Proposée de un à douze mois, sans acompte ni engagement, à partir de 300 euros mensuels, cette formule se veut une alternative plus souple aux contrats classiques de location longue durée (LLD) ou avec option d’achat (LOA). Une initiative qui surfe sur les préoccupations croissantes des automobilistes français face au coût de la mobilité.
Un besoin réel entre deux extrêmes
Le constat de départ est difficilement contestable. En France, accéder à un véhicule revient souvent à choisir entre deux extrêmes : la location courte durée, facturée à la journée et coûteuse sur la longueur, ou les engagements pluriannuels de la LLD et de la LOA, qui imposent généralement 36 à 48 mois de contrat, des démarches administratives et parfois un apport initial. Entre les deux, peu de solutions existaient pour ceux qui n’ont besoin d’une voiture que pour un, trois ou six mois.
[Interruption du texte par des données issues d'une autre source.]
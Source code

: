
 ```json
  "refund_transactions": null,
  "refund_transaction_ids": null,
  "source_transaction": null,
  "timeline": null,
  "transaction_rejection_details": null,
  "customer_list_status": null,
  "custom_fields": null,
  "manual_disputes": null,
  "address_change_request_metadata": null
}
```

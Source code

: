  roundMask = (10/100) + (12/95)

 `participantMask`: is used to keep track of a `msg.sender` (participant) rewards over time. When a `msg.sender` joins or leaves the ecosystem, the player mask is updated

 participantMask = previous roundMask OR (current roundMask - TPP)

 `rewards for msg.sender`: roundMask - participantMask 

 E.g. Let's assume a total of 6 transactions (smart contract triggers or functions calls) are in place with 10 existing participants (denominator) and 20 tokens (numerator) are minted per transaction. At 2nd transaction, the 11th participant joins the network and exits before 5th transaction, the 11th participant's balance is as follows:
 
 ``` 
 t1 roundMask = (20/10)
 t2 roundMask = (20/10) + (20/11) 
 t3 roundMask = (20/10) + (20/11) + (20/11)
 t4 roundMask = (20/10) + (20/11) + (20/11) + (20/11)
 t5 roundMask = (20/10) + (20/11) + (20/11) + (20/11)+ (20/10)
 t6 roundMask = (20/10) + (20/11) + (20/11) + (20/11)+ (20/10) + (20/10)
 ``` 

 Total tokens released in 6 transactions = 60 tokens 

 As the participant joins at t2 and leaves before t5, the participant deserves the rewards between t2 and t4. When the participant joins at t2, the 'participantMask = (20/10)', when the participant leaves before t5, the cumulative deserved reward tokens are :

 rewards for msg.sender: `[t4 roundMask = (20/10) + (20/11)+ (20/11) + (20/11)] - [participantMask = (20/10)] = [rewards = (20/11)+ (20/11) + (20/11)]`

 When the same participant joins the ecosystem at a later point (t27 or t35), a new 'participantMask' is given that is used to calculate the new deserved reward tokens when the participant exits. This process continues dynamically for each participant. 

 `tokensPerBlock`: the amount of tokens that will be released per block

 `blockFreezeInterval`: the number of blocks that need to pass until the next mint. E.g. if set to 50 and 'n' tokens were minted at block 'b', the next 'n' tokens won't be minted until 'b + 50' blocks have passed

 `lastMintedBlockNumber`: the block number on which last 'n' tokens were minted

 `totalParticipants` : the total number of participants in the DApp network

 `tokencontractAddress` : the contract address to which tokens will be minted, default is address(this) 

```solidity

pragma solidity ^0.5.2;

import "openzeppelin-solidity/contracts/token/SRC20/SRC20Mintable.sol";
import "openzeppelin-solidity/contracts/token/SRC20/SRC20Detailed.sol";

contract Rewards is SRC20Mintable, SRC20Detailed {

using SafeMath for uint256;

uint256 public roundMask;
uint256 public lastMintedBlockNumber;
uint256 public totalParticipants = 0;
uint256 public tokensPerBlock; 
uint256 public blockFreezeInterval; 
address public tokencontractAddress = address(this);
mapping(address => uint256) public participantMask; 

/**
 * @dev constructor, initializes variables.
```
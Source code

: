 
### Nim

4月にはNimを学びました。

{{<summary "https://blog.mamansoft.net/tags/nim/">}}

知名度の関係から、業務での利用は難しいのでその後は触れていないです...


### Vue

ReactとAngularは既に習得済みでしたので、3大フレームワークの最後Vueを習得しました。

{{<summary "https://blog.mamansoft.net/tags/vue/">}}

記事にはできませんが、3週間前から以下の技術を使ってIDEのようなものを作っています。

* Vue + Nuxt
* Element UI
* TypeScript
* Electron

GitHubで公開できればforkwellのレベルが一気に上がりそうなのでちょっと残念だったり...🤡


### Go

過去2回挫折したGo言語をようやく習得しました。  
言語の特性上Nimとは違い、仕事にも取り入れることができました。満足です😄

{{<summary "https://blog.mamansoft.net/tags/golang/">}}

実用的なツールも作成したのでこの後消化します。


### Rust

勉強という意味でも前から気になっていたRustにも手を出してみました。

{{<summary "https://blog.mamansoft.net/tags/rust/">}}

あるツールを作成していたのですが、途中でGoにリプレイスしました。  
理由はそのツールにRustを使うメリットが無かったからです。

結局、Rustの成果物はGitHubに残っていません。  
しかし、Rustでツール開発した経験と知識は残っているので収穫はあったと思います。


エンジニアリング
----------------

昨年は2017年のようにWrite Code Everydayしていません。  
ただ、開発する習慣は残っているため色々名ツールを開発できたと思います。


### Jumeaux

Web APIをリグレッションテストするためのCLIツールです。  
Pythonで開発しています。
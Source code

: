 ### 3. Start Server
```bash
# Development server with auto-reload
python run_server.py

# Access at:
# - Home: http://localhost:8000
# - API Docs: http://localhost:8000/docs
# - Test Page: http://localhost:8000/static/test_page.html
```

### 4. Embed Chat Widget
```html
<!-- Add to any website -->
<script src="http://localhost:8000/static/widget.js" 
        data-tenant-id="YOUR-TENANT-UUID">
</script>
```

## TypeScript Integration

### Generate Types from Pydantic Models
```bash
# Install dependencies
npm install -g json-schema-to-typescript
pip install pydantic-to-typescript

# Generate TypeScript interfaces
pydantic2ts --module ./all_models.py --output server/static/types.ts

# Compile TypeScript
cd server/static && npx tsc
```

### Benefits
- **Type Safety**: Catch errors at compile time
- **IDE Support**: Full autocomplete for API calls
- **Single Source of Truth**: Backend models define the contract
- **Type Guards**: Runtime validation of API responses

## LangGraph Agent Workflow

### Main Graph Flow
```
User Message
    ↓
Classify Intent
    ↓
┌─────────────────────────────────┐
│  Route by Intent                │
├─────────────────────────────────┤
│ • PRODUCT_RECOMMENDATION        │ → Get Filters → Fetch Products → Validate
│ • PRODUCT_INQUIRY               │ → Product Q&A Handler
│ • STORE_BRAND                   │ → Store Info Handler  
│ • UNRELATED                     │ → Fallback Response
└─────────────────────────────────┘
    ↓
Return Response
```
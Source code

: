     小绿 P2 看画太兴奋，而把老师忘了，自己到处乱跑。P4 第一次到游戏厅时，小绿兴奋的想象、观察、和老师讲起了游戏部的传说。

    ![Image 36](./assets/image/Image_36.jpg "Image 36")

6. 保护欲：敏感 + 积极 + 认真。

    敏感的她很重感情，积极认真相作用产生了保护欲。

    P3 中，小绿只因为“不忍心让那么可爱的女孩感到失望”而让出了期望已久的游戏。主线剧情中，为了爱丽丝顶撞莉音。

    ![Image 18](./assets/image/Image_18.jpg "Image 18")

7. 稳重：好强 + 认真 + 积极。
Les situations concernées sont pourtant fréquentes : un jeune actif en mission professionnelle temporaire, une famille ayant besoin d’un second véhicule quelques semaines, une personne récemment installée dans une zone mal desservie par les transports, ou encore un professionnel entre deux affectations. Selon Turo, la demande pour ce type de formule existait bel et bien, mais l’offre manquait. La plateforme affirme d’ailleurs que les recherches sur ce format ont été multipliées par trois après son annonce auprès de sa communauté.
Le contexte économique joue en faveur de ce type d’offre. La hausse persistante des coûts liés à l’automobile — carburant, assurance, entretien, prix d’achat — pèse de plus en plus lourd sur les budgets. D’après les données citées par la plateforme, près d’un Français sur deux aurait déjà réduit ses déplacements en voiture, et une proportion comparable estime que le budget mobilité grève davantage son pouvoir d’achat qu’auparavant.
Une formule sans engagement et un tarif dégressif
L’argument central de cette offre tient en trois mots : zéro acompte, zéro engagement, zéro taux d’intérêt. Contrairement à un crédit ou à une LLD, le locataire ne verse aucun apport initial, peut résilier librement à chaque échéance mensuelle et paie directement, sans passer par un financement. Le service inclut l’entretien courant et l’assurance responsabilité civile, le locataire choisissant son véhicule dans le catalogue disponible et restituant les clés lorsqu’il n’en a plus l’usage.
La plateforme met en avant des tarifs qu’elle annonce jusqu’à 30 % inférieurs à ceux des loueurs traditionnels pour une location mensuelle. À titre d’exemple, une Dacia Jogger affichée en moyenne à 1 531 euros par mois en location courte durée reviendrait à 802 euros mensuels avec la réduction appliquée sur le format longue durée, soit une économie substantielle. Un tarif dégressif qui récompense les réservations les plus longues.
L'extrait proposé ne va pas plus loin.